Last updated: 15/03/2021

There are a range of health services available for children and young people aged 0-25 based on an individual’s health need.

In order to access any health service in Suffolk you, or your child/young person will need to be registered with a Suffolk GP. Children and young people with special educational needs and disabilities can access these services directly, these services are known as ‘universal’ in that they are available to everyone.

Find a universal health service

Within the Local Offer, some services will have specific criteria to access it based on the level of health need. Information about criteria is provided on individual service records, If you are unsure about whether your child/young person meets the criteria, contact details are listed on each entry.

Find a specialist health service 

Children building blocks  
0 - 5 years
If you have a question about your
child's health or development you
should speak to their health
visitor, nursery worker, GP or
a professional who works with them. 

   Girl in classroom  
  5 - 11 years
  If you are worried about your
  child's health or development you
  should speak to their teacher, school
  nurse, GP or a professional who
  works with them. 

Boy in classroom
11 - 16 years
If you are worried about your
child's health or development you
should speak to a teacher, school
nurse, GP or another professional
who knows them well.  

  teenager in classroom
  16 - 25 years
  As a young person aged 16-25
  you may be thinking about preparing
  for adulthood, including living
  independently, higher education or
  entering a workplace.

If you would like to give feedback on a health service

If you would like to give feedback, are not happy with the care or treatment you have received or if you have been refused treatment for a condition, you have the right to complain, have your complaint investigated, and to be given a full and prompt reply.

Most issues can be resolved without the need for a formal complaint. Usually an informal chat with your doctor or a member of staff who work for the service provider can sort things out more quickly.

However, if you have tried talking to someone and it still has not solved your problem, or if it does, but you still want to make a formal complaint, you should make a formal complaint to your service provider. If you cannot make a complaint yourself, you can ask someone to do this for you.

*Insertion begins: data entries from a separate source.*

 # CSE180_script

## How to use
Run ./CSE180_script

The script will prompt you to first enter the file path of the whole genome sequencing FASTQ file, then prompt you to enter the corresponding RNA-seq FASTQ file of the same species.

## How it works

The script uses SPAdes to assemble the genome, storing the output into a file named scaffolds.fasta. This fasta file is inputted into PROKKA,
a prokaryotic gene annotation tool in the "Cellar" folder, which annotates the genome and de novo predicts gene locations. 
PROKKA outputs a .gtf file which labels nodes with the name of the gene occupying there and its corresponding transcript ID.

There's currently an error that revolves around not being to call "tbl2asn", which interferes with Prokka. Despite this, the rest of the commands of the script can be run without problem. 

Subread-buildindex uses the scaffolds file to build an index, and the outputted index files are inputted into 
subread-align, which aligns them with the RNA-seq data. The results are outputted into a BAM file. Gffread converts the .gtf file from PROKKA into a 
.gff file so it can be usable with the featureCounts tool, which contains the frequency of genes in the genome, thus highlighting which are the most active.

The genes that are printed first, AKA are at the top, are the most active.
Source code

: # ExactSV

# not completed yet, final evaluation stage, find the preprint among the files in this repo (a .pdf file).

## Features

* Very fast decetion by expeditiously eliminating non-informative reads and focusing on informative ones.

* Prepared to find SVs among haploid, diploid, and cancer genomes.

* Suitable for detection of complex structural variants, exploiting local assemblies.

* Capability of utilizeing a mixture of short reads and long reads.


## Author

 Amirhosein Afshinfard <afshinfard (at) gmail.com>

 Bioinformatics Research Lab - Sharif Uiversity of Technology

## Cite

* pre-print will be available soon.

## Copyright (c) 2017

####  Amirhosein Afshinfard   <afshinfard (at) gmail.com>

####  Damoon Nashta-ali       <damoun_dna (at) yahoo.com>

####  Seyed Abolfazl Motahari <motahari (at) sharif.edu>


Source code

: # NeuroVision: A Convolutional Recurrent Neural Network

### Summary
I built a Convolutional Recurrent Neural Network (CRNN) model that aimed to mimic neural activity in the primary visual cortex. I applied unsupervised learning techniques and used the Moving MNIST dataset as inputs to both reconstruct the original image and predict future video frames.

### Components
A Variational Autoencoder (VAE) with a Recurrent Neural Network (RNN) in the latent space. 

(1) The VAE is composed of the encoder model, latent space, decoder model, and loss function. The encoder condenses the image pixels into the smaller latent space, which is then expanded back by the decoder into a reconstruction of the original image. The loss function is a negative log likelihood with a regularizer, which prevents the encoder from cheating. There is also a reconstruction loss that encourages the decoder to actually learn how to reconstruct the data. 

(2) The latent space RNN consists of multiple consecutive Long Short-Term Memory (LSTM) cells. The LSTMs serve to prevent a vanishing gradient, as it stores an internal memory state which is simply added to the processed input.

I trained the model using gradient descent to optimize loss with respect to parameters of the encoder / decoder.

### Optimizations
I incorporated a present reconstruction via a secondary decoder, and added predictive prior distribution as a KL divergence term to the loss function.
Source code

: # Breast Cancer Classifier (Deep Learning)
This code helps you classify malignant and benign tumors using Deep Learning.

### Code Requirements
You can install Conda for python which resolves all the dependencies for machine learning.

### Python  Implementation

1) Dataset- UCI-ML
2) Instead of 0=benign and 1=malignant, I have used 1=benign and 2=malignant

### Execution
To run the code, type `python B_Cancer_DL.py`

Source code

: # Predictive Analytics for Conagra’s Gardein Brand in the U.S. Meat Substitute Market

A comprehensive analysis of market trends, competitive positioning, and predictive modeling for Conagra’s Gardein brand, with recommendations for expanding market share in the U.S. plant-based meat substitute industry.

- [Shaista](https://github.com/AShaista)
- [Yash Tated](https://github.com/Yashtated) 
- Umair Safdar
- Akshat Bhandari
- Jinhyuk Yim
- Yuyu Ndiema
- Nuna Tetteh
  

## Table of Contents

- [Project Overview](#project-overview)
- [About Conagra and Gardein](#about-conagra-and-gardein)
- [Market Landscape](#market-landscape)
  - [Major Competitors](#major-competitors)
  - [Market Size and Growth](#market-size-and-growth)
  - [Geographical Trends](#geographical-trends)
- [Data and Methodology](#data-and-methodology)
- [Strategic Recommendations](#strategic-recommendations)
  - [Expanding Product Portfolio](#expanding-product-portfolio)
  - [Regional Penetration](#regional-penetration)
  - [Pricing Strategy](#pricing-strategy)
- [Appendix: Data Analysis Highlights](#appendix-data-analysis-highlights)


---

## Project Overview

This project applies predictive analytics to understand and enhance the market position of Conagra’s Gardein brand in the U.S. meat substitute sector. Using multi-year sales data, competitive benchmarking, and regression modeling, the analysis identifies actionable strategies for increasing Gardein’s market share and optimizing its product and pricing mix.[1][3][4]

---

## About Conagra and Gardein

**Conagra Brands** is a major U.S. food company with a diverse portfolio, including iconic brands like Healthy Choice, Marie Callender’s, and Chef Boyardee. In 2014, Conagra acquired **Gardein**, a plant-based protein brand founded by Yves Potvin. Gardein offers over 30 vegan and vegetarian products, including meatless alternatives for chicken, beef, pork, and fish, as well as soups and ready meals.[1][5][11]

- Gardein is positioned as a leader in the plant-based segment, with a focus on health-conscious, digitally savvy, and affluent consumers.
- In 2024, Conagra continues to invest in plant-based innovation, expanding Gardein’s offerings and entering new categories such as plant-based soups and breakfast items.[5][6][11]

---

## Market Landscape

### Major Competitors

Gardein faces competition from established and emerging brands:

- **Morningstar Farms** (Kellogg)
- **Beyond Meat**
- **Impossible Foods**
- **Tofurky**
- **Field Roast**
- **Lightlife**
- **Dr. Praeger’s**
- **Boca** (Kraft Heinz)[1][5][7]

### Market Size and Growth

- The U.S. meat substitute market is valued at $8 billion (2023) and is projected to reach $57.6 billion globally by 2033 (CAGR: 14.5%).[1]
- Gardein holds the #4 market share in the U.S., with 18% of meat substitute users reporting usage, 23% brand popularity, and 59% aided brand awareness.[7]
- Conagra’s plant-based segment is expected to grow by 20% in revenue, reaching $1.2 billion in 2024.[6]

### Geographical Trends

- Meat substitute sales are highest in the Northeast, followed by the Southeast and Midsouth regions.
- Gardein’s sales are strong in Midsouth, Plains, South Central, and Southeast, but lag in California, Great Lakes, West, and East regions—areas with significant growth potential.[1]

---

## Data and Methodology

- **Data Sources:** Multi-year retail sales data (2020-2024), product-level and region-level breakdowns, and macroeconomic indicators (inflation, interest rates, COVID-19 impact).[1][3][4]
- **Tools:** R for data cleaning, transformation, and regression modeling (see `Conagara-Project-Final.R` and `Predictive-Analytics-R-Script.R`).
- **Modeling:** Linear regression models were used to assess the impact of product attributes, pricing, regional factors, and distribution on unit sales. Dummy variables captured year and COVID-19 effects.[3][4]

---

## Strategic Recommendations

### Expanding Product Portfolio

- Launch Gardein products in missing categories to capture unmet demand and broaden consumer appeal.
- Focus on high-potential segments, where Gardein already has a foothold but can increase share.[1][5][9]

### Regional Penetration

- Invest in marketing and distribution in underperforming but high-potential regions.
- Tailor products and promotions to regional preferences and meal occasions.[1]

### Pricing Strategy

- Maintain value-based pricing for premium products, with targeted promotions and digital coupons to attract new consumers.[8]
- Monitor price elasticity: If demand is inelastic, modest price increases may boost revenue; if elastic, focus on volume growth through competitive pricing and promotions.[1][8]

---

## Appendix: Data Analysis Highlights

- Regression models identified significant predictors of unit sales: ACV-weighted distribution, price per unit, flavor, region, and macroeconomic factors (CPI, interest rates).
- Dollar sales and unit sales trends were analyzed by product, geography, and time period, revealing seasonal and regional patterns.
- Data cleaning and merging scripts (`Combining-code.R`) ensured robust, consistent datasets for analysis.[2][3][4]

Every NHS organisation has a complaints procedure. To find out about it, ask a member of staff, look up their service information in the the Local Offer directory or on their website.

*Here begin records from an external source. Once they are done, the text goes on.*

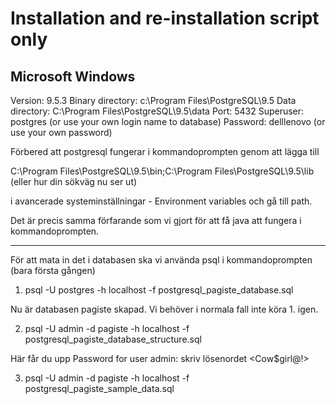 # Installation and re-installation script only

## Microsoft Windows

Version: 9.5.3
Binary directory: c:\Program Files\PostgreSQL\9.5
Data directory: C:\Program Files\PostgreSQL\9.5\data
Port: 5432
Superuser: postgres (or use your own login name to database)
Password: delllenovo (or use your own password)

Förbered att postgresql fungerar i kommandoprompten genom att lägga till 

C:\Program Files\PostgreSQL\9.5\bin;C:\Program Files\PostgreSQL\9.5\lib (eller hur din sökväg nu ser ut)

i avancerade systeminställningar - Environment variables och gå till path.

Det är precis samma förfarande som vi gjort för att få java att fungera i kommandoprompten. 


 -------------------------------------------------------------------------------------------

För att mata in det i databasen ska vi använda psql i kommandoprompten (bara första gången)

1. psql -U postgres -h localhost -f postgresql_pagiste_database.sql

Nu är databasen pagiste skapad. Vi behöver i normala fall inte köra 1. igen.

2. psql -U admin -d pagiste -h localhost -f postgresql_pagiste_database_structure.sql

Här får du upp Password for user admin: skriv lösenordet <Cow$girl@!>

3. psql -U admin -d pagiste -h localhost -f postgresql_pagiste_sample_data.sql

Do you need help to understand the health care system?

The Patient Advice and Liaison Service (PALS) offers confidential advice, support and information on health-related matters.  They are a point of contact for patients, their families and their carers. 

PALS can help in several ways:

  • Help you with health-related queries
  • Help you sort out any concerns or problems when you are using the NHS
  • Explain to you how to get more involved in your own healthcare
  • Give you information about the NHS, the NHS complaints procedure, how to get independent help if you want to make a complaint and support groups outside the NHS
  • Improve the NHS by listening to your concerns and suggestions

You can find officers from PALS in your local hospital, you can find your nearest PALS office on the NHS Choices website or by phoning NHS 111 or you can ask your GP surgery, or hospital.